Die traditionelle Barkultur erlebt eine Renaissance und spült eine klassische Spirituose nach oben: Gin. Es vergeht kaum eine Woche, ohne dass neue Marken präsentiert oder ältere, bereits etablierte Marken um neue Varianten ergänzt werden. Das Angebot aus vielen Ländern der Welt ist kaum noch überschaubar. Keine Spirituose hat eine derartige Aromenvielfalt zu bieten. Doch was ist es, was an diesem „Wacholderschnaps“ so fasziniert und ihm zu einer Renaissance im aktuellen Jahrzehnt verhilft?

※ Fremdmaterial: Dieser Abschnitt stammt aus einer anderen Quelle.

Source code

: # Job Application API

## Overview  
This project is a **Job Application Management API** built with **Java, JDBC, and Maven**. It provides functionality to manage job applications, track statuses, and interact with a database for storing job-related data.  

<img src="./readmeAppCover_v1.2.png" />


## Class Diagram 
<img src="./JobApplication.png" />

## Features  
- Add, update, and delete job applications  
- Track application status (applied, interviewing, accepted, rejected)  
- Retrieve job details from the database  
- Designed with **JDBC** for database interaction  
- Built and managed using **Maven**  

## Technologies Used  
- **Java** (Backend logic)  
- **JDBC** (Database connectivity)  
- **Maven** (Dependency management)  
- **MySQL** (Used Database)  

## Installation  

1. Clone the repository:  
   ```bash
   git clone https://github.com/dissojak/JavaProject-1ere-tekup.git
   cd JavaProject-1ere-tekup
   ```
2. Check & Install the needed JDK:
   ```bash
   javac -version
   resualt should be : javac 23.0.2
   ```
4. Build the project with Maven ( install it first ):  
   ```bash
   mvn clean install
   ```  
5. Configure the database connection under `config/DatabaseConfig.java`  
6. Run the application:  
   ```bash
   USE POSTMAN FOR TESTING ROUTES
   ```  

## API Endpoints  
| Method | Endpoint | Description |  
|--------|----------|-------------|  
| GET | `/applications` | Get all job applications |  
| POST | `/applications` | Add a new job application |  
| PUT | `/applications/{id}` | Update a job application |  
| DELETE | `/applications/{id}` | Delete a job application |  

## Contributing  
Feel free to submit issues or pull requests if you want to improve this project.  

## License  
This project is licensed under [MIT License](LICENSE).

„Vor fünf Jahren bestellte bei mir noch niemand seinen Gin and Tonic mit einem bestimmten Gin oder einem bestimmten Tonic“, erklärt Waldemar Bornemann, Barchef des Gin House in Dresden, „heute ist das Standard.“ Den blumigen Monkey 47 wünscht der Gin-gebildete Gast mit dem leichten 1724 Tonic Water, weil das die Aromen nicht erschlägt, den Sipsmith Gin will er mit Fentimans, den Adler Gin mit Thomas Henry.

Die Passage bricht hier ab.